RÉPUBLIQUE FRANÇAISE
AU NOM DU PEUPLE FRANÇAIS
COUR D'APPEL DE PARIS
Pôle 6 - Chambre 13
ARRÊT DU 08 Mars 2024
(n° , 4 pages)
Numéro d'inscription au répertoire général : S N° RG 21/05900 - N° Portalis 35L7-V-B7F-CD6UD
Décision déférée à la Cour : jugement rendu le 27 Mai 2021 par le TJ hors JAF, JEX, JLD, J. EXPRO, JCP de BOBIGNY RG n° 20/01945
APPELANTE
CPAM 69 - RHONE
[Localité 2]
représentée par Me Camille MACHELE, avocat au barreau de PARIS substituée par Me Florence KATO, avocat au barreau de PARIS, toque : D1901
INTIMEE
Société MAJ
[Adresse 1]
[Localité 3]
représentée par Me Fanny CAFFIN, avocat au barreau de PARIS, toque : C2510
COMPOSITION DE LA COUR :
En application des dispositions de l'article 945-1 du code de procédure civile, l'affaire a été débattue le 11 Décembre 2023, en audience publique, les parties ne s'y étant pas opposées, devant Monsieur Raoul CARBONARO, Président de chambre, chargé du rapport.

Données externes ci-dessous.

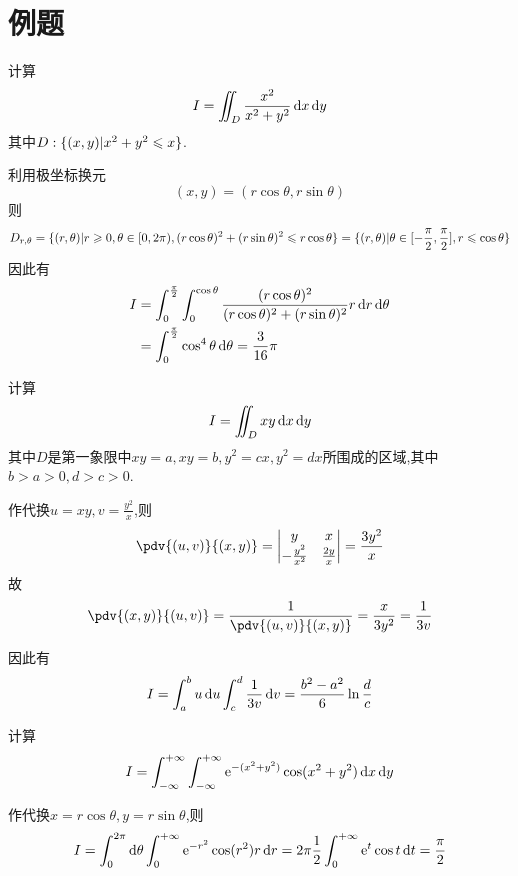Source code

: \section{例题}

\begin{example}
    计算$$I = \iint_D \frac{x^2}{x^2 + y^2} \operatorname{d\!} x \operatorname{d\!} y$$
    其中$D:\{ (x,y) | x^2 + y^2 \leqslant x\}$.
\end{example}

\begin{solution}
    利用极坐标换元$$(x,y) = (r \cos \theta,r \sin \theta)$$
    则
    $$D_{r,\theta} = \{ (r,\theta) | r \geqslant 0, \theta \in [0,2\pi) , (r \cos \theta)^2 + (r \sin \theta)^2 \leqslant r \cos \theta \} = \{ (r,\theta) | \theta \in [-\frac{\pi}{2},\frac{\pi}{2}], r \leqslant \cos \theta \}$$
    因此有
    \begin{align*}
        I &= \int_0^{\frac{\pi}{2}} \int_0^{\cos \theta} \frac{(r \cos \theta)^2}{(r \cos \theta)^2 + (r \sin \theta)^2} r \operatorname{d\!} r \operatorname{d\!} \theta\\
        &= \int_0^\frac{\pi}{2} \cos^4 \theta \operatorname{d\!} \theta = \frac{3}{16} \pi
    \end{align*}
\end{solution}

\begin{example}
    计算$$I = \iint_D xy \operatorname{d\!} x \operatorname{d\!} y$$其中$D$是第一象限中$xy = a, xy = b, y^2 = cx, y^2 = dx$所围成的区域,其中$b > a > 0, d > c > 0$.
\end{example}

\begin{solution}
    作代换$u = xy, v = \frac{y^2}{x}$,则
    $$\pdv{(u,v)}{(x,y)} = \begin{vmatrix}
        y & x\\
        -\frac{y^2}{x^2} & \frac{2y}{x}
    \end{vmatrix} = \frac{3y^2}{x}$$
    故
    $$\pdv{(x,y)}{(u,v)} = \frac{1}{\pdv{(u,v)}{(x,y)}} = \frac{x}{3y^2} = \frac{1}{3v}$$

    因此有
    $$I = \int_a^b u \operatorname{d\!} u \int_c^d \frac{1}{3v} \operatorname{d\!} v = \frac{b^2 - a^2}{6} \ln \frac{d}{c}$$

\end{solution}


\begin{example}
    计算$$I = \int_{- \infty}^{+ \infty} \int_{- \infty}^{+ \infty}\mathrm{e}^{-(x^2 + y^2)} \cos(x^2 + y^2) \operatorname{d\!} x \operatorname{d\!} y$$
\end{example}

\begin{solution}
    作代换$x = r \cos \theta, y = r \sin \theta$,则
    $$I = \int_0^{2\pi} \operatorname{d\!} \theta \int_0^{+\infty} \mathrm{e}^{-r^2} \cos(r^2) r \operatorname{d\!} r =2 \pi \frac{1}{2} \int_0^{+\infty} \mathrm{e}^t \cos t \operatorname{d\!} t = \frac{\pi}{2}$$
\end{solution}



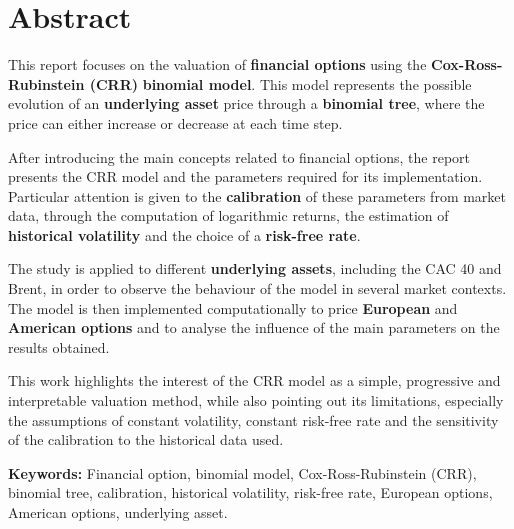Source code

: \documentclass[11pt]{report}
\begin{document}

\chapter*{Abstract}

This report focuses on the valuation of \textbf{financial options} using the \textbf{Cox-Ross-Rubinstein (CRR)} \textbf{binomial model}. This model represents the possible evolution of an \textbf{underlying asset} price through a \textbf{binomial tree}, where the price can either increase or decrease at each time step.

After introducing the main concepts related to financial options, the report presents the CRR model and the parameters required for its implementation. Particular attention is given to the \textbf{calibration} of these parameters from market data, through the computation of logarithmic returns, the estimation of \textbf{historical volatility} and the choice of a \textbf{risk-free rate}.

The study is applied to different \textbf{underlying assets}, including the CAC 40 and Brent, in order to observe the behaviour of the model in several market contexts. The model is then implemented computationally to price \textbf{European} and \textbf{American options} and to analyse the influence of the main parameters on the results obtained.

This work highlights the interest of the CRR model as a simple, progressive and interpretable valuation method, while also pointing out its limitations, especially the assumptions of constant volatility, constant risk-free rate and the sensitivity of the calibration to the historical data used.

\vspace{1em}

\textbf{Keywords:} Financial option, binomial model, Cox-Ross-Rubinstein (CRR), binomial tree, calibration, historical volatility, risk-free rate, European options, American options, underlying asset.

\newpage



\renewcommand{\contentsname}{Table des matières}
\setlength{\cftbeforechapskip}{0.5em}
\tableofcontents
\end{document}

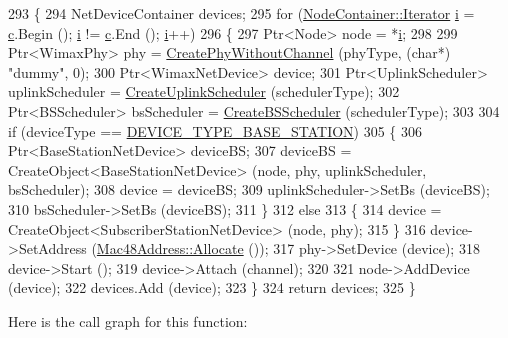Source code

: \begin{DoxyCode}
293 \{
294   NetDeviceContainer devices;
295   \textcolor{keywordflow}{for} (\hyperlink{classns3_1_1NodeContainer_aa1a9f2d2b09bfef7d066d3974bca2cc4}{NodeContainer::Iterator} \hyperlink{bernuolliDistribution_8m_a6f6ccfcf58b31cb6412107d9d5281426}{i} = \hyperlink{lte_2model_2fading-traces_2fading__trace__generator_8m_ae0323a9039add2978bf5b49550572c7c}{c}.Begin (); \hyperlink{bernuolliDistribution_8m_a6f6ccfcf58b31cb6412107d9d5281426}{i} != \hyperlink{lte_2model_2fading-traces_2fading__trace__generator_8m_ae0323a9039add2978bf5b49550572c7c}{c}.End (); 
      \hyperlink{bernuolliDistribution_8m_a6f6ccfcf58b31cb6412107d9d5281426}{i}++)
296     \{
297       Ptr<Node> node = *\hyperlink{bernuolliDistribution_8m_a6f6ccfcf58b31cb6412107d9d5281426}{i};
298 
299       Ptr<WimaxPhy> phy = \hyperlink{classns3_1_1WimaxHelper_a2df0761a458376b6e2e1ad4ebb471697}{CreatePhyWithoutChannel} (phyType, (\textcolor{keywordtype}{char}*) \textcolor{stringliteral}{"dummy"}, 0);
300       Ptr<WimaxNetDevice> device;
301       Ptr<UplinkScheduler> uplinkScheduler = \hyperlink{classns3_1_1WimaxHelper_a3b237b459ffd98a13d71612d985f9e90}{CreateUplinkScheduler} (schedulerType);
302       Ptr<BSScheduler> bsScheduler = \hyperlink{classns3_1_1WimaxHelper_a583fc7ce6463c687092e9ef8d03413af}{CreateBSScheduler} (schedulerType);
303 
304       \textcolor{keywordflow}{if} (deviceType == \hyperlink{classns3_1_1WimaxHelper_a2c8fd9211cf4d7605e506b7c983d78fca96e5d9ff34a8a0da1262f37e83abc43b}{DEVICE\_TYPE\_BASE\_STATION})
305         \{
306           Ptr<BaseStationNetDevice> deviceBS;
307           deviceBS = CreateObject<BaseStationNetDevice> (node, phy, uplinkScheduler, bsScheduler);
308           device = deviceBS;
309           uplinkScheduler->SetBs (deviceBS);
310           bsScheduler->SetBs (deviceBS);
311         \}
312       \textcolor{keywordflow}{else}
313         \{
314           device = CreateObject<SubscriberStationNetDevice> (node, phy);
315         \}
316       device->SetAddress (\hyperlink{classns3_1_1Mac48Address_a203b53c035649c0d4881fa1115aa2cdb}{Mac48Address::Allocate} ());
317       phy->SetDevice (device);
318       device->Start ();
319       device->Attach (channel);
320 
321       node->AddDevice (device);
322       devices.Add (device);
323     \}
324   \textcolor{keywordflow}{return} devices;
325 \}
\end{DoxyCode}


Here is the call graph for this function\+:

Ce magistrat a rendu compte des plaidoiries dans le délibéré de la cour, composée de :
Monsieur Raoul CARBONARO, président de chambre
Madame Carine TASMADJIAN, présidente de chambre
Monsieur Gilles REVELLES, conseiller
Greffier : Mme Fatma DEVECI, lors des débats
ARRET :
- CONTRADICTOIRE
- prononcé
par mise à disposition de l'arrêt au greffe de la cour, les parties en ayant été préalablement avisées dans les conditions prévues au deuxième alinéa de l'article 450 du code de procédure civile.
-signé par Monsieur Raoul CARBONARO, président de chambre et par Mme Fatma DEVECI, greffière à laquelle la minute de la décision a été remise par le magistrat signataire.
La cour statue sur l'appel interjeté par la Caisse Primaire d'Assurance Maladie du Rhône (la caisse) d'un jugement rendu le 27 mai 2021 par le tribunal judiciaire de Bobigny dans un litige l'opposant à la SA MAJ (la société).
FAITS, PROCÉDURE, PRÉTENTIONS ET MOYENS DES PARTIES :
Les circonstances de la cause ayant été correctement rapportées par le tribunal dans son jugement au contenu duquel la cour entend se référer pour un plus ample exposé, il suffit de rappeler que Mme [D] [F] (la salariée), salariée de la SA MAJ, a déclaré avoir été victime d'un accident du travail le 28 avril 2020 à 9 heures 45 ; que la SA MAJ a transmis à la Caisse Primaire d'Assurance Maladie du Rhône la déclaration d'accident du travail en indiquant : ' En enroulant une bobine coton sur le mandrin ; aurait eu son index droit entraîné entre deux plis de la bobine. Siège des lésions : index main droite. Nature des lésions : douleurs ' ; que le 29 mai 2020, la Caisse Primaire d'Assurance Maladie du Rhône a pris en charge l'accident au titre de la législation sur les risques professionnels ; qu'après vaine saisine de la commission de recours amiable, la SA MAJ a formé un recours devant le tribunal.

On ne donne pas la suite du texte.